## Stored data

______

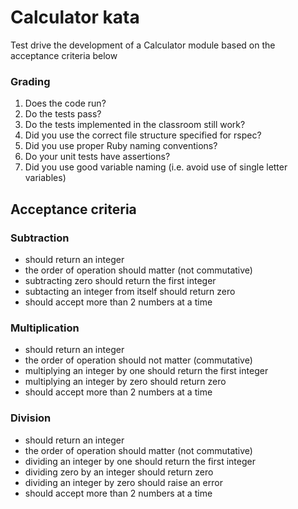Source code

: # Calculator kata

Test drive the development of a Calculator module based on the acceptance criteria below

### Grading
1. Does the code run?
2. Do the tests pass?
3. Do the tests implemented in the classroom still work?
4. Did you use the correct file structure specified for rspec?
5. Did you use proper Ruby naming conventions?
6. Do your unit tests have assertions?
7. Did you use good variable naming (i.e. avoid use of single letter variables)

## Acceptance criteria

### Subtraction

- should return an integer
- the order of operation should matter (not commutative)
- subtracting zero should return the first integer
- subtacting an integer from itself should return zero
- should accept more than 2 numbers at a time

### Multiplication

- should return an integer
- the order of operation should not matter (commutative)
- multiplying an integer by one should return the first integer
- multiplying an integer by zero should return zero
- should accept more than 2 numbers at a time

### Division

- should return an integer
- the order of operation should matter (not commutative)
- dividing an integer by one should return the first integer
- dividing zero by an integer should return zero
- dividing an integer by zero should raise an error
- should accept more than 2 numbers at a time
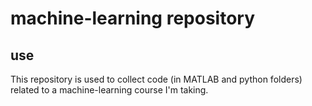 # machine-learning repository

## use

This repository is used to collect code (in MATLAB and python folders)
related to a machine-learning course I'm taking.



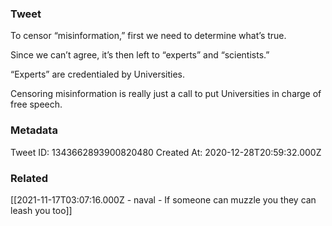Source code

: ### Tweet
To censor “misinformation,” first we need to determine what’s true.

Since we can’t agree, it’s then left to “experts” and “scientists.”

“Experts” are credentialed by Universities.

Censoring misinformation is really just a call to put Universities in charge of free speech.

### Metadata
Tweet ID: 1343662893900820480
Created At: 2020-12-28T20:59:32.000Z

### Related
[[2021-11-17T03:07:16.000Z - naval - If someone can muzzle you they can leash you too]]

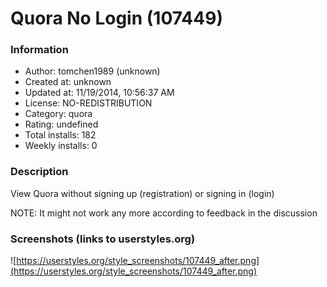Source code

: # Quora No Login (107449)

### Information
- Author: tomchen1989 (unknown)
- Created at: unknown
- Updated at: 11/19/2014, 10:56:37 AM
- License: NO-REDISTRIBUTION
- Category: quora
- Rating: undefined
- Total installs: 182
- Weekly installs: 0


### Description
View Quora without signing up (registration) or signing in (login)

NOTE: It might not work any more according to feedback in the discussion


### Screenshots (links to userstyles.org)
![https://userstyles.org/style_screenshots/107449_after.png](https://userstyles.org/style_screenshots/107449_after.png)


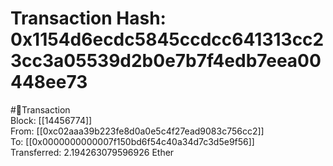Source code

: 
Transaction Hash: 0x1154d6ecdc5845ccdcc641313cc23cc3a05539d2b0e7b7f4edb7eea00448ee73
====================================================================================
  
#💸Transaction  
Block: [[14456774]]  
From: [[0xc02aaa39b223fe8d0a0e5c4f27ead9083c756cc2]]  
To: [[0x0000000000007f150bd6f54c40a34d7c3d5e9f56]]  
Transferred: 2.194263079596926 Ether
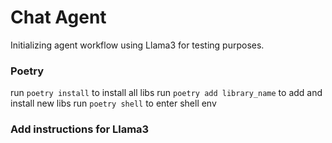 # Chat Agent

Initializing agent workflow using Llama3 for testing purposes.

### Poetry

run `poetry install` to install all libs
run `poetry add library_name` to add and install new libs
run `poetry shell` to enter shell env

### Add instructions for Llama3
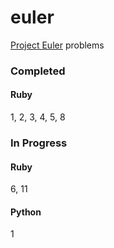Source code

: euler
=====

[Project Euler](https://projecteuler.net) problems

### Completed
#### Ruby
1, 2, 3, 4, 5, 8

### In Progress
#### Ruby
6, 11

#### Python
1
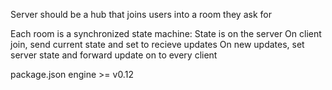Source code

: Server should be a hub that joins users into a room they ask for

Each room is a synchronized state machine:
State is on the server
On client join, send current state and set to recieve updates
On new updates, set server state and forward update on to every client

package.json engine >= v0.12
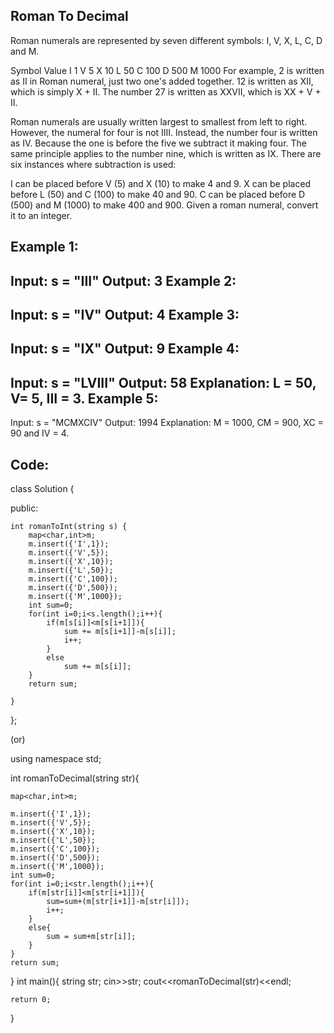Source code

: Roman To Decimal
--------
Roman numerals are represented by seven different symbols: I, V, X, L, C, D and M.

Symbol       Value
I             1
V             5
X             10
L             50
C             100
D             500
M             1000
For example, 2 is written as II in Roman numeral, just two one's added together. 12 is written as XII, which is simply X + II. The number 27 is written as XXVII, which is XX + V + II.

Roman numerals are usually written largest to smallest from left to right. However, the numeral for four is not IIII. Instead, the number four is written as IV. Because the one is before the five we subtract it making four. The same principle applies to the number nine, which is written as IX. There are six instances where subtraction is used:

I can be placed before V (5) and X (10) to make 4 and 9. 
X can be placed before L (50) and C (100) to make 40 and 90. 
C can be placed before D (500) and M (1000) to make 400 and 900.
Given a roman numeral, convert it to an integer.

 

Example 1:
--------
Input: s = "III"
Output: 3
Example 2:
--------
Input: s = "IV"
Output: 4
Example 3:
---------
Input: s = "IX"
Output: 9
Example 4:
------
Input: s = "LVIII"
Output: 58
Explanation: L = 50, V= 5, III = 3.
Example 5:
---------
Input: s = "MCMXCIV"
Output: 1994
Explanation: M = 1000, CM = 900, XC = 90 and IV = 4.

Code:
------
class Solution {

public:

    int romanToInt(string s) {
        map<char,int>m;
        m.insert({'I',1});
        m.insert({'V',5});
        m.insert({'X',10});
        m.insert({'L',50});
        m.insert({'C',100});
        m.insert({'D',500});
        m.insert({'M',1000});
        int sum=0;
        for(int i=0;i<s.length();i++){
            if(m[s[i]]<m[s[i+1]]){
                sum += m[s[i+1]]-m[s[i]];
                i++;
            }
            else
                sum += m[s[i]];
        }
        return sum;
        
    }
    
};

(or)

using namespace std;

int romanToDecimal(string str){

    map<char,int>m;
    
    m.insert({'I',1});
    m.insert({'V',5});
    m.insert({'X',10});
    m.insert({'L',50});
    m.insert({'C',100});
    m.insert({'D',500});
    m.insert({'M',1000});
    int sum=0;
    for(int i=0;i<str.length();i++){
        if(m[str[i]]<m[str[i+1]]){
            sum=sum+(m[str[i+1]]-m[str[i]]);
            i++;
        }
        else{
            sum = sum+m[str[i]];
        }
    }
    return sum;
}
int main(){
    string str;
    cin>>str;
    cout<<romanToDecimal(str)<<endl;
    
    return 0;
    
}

______

## DIRECTIONS
Starting with the first line of the data, transcribe every line exactly through the one containing "- multiplying an integer by one". No pictures go in.

## YOUR SOLUTION
Source code

: # Calculator kata

Test drive the development of a Calculator module based on the acceptance criteria below

### Grading
1. Does the code run?
2. Do the tests pass?
3. Do the tests implemented in the classroom still work?
4. Did you use the correct file structure specified for rspec?
5. Did you use proper Ruby naming conventions?
6. Do your unit tests have assertions?
7. Did you use good variable naming (i.e. avoid use of single letter variables)

## Acceptance criteria

### Subtraction

- should return an integer
- the order of operation should matter (not commutative)
- subtracting zero should return the first integer
- subtacting an integer from itself should return zero
- should accept more than 2 numbers at a time

### Multiplication

- should return an integer
- the order of operation should not matter (commutative)
- multiplying an integer by one should return the first integer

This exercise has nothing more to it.